According to scientists, one of the first tattoos known, dates back to Ootzi-the ice man, the 5,000-year-old tattooed man, whose frozen body was discovered on a mountation between Austria and Italy in 1991. He had 57 tattoos on him. In 1891, archaeologists discovered the mummified remains of Amunet, a priestess of the goddess Hathor, at Thebes who lived some time between 2160 BC and 1994 BC. She displayed several lines and dots tattooed on her body. This art form was restricted only to the women of Egypt. It was the Egyptians who spread the practice of Tattooing throughout the world.
Authors mention the use of tattoos in connection with Greeks, ancient Germans, Gauls, Thracians and ancient British. However, with the growth of Christianity, tattooing was forbidden in Europe. By 2000 BC, tattooing had stretched to Southeast Asia. The Ainu (Western Asian nomadic tribe), brought it with them as they moved to Japan.
Where procedures involving penetration of the skin are not performed correctly, they can be means of transmitting organisms that cause diseases like AIDS Hepatitis B and Hepatitis C.
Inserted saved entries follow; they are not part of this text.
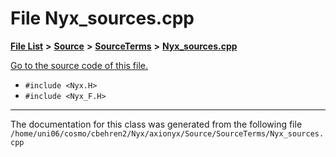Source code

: 
# File Nyx\_sources.cpp


[**File List**](files.md) **>** [**Source**](dir_74389ed8173ad57b461b9d623a1f3867.md) **>** [**SourceTerms**](dir_7c1c0d2e2a0285e12a54f57a60f809aa.md) **>** [**Nyx\_sources.cpp**](Nyx__sources_8cpp.md)

[Go to the source code of this file.](Nyx__sources_8cpp_source.md)



* `#include <Nyx.H>`
* `#include <Nyx_F.H>`
























------------------------------
The documentation for this class was generated from the following file `/home/uni06/cosmo/cbehren2/Nyx/axionyx/Source/SourceTerms/Nyx_sources.cpp`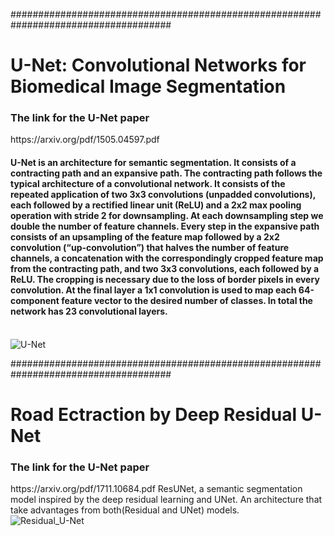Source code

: #####################################################################################
</br>
<h1><b>U-Net: Convolutional Networks for Biomedical Image Segmentation</b></h1>

<h3>The link for the U-Net paper</h3> https://arxiv.org/pdf/1505.04597.pdf
<h4>U-Net is an architecture for semantic segmentation.
It consists of a contracting path and an expansive path. 
The contracting path follows the typical architecture of a convolutional network. 
It consists of the repeated application of two 3x3 convolutions (unpadded convolutions), 
each followed by a rectified linear unit (ReLU) and a 2x2 max pooling operation with stride 2 for downsampling.
At each downsampling step we double the number of feature channels.
Every step in the expansive path consists of an upsampling of the feature map followed by a 2x2 convolution 
(“up-convolution”) that halves the number of feature channels, a concatenation with the correspondingly cropped feature map from the contracting path,
and two 3x3 convolutions, each followed by a ReLU.
The cropping is necessary due to the loss of border pixels in every convolution.
At the final layer a 1x1 convolution is used to map each 64-component feature vector to the desired number of classes.
In total the network has 23 convolutional layers.</h4>
</br>
<img src="https://raw.githubusercontent.com/zhixuhao/unet/master/img/u-net-architecture.png" alt="U-Net">
</br>

 #####################################################################################
 
 <h1><b>Road Ectraction by Deep Residual U-Net</b></h1>
 
<h3>The link for the U-Net paper</h3> https://arxiv.org/pdf/1711.10684.pdf
ResUNet, a semantic segmentation model inspired by the deep residual learning and UNet. An architecture that take advantages from both(Residual and UNet) models.
</br>
<img src="https://raw.githubusercontent.com/nikhilroxtomar/Deep-Residual-Unet/master/images/arch.png" alt="Residual_U-Net">


 
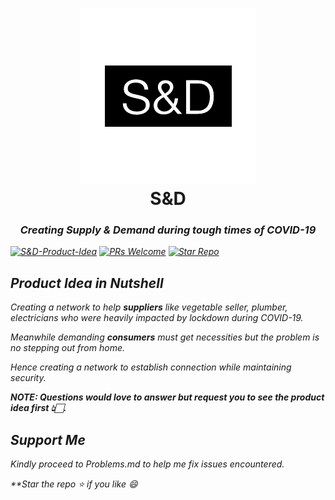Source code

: <h1 align="center">
  <img src="corona-j/corona/static/images/Logo.png"/><br>
  S&D</h1><h3 align = "center"><i>Creating Supply & Demand during tough times of COVID-19<i></h3>
  

[![S&D-Product-Idea](https://img.shields.io/badge/Link-Product--Idea-blue)](https://www.linkedin.com/feed/update/urn:li:activity:6664136420841656320/)
[![PRs Welcome](https://img.shields.io/badge/PRs-welcome-brightgreen.svg)](https://github.com/dhairyaostwal/dokapvt/pulls)
[![Star Repo](https://img.shields.io/badge/Star%20Repo-Yay-yellow)](https://github.com/dhairyaostwal/dokapvt/stargazers)

## Product Idea in Nutshell

Creating a network to help **suppliers** like vegetable seller, plumber, electricians who were heavily impacted by lockdown during COVID-19.

Meanwhile demanding **consumers** must get necessities but the problem is no stepping out from home.

*Hence creating a network to establish connection while maintaining security*.

**NOTE: Questions would love to answer but request you to see the product idea first 👆🏻.**

## Support Me

Kindly proceed to Problems.md to help me fix issues encountered.

**Star the repo ⭐️ if you like 😄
Thus, it is advisable that pregnant women and persons with possible allergies to ink or dyes consult with their physician prior to getting a tattoo. Needles and other equipment used for tattoos or body piercing that are not sterilized or disinfected, or are used inappropriately among clients; increase the risk for transmitting infectious diseases such as hepatitis, tetanus, and even HIV (the virus that causes AIDS). Researchers say the infection can be passed through the reuse of needles or dye and poor sterilization practices and techniques, such as when a tattoo artist pricks the back of his hand with a needle to determine if it is too sharp. Scarring, swelling, infections, discharges, skin thickening, allergic reactions, and other complications may occur if procedures are done incorrectly or the skin is not cared for properly. Some of the precautions to be taken before getting a tattoo are:
One should get himself/herself immunized against tetanus and hepatitis B.
Check whether the tattoo parlour uses disposable needles along with disposable inks or not.
Check if the tattoo parlour is clean.
Check if the tattoo parlour uses disposable inks.
Never tattoo yourself or allow your friends to do it. Deal only with experienced parlours.
Ask what procedures are used to prevent the spread of infectious diseases. Tattoo artists should wear surgical gloves to help maintain a germ-free environment near your skin.
Needles and inks used on one person must never be used on another. Reputed and experienced tattoo parlours will always use new needles.
Make sure that the artist unwraps the needle in front of you.
Every ink used in your tattoo should be poured into a small cup specifically for your tattoo. Any leftover ink should be thrown away after your tattoo is finished.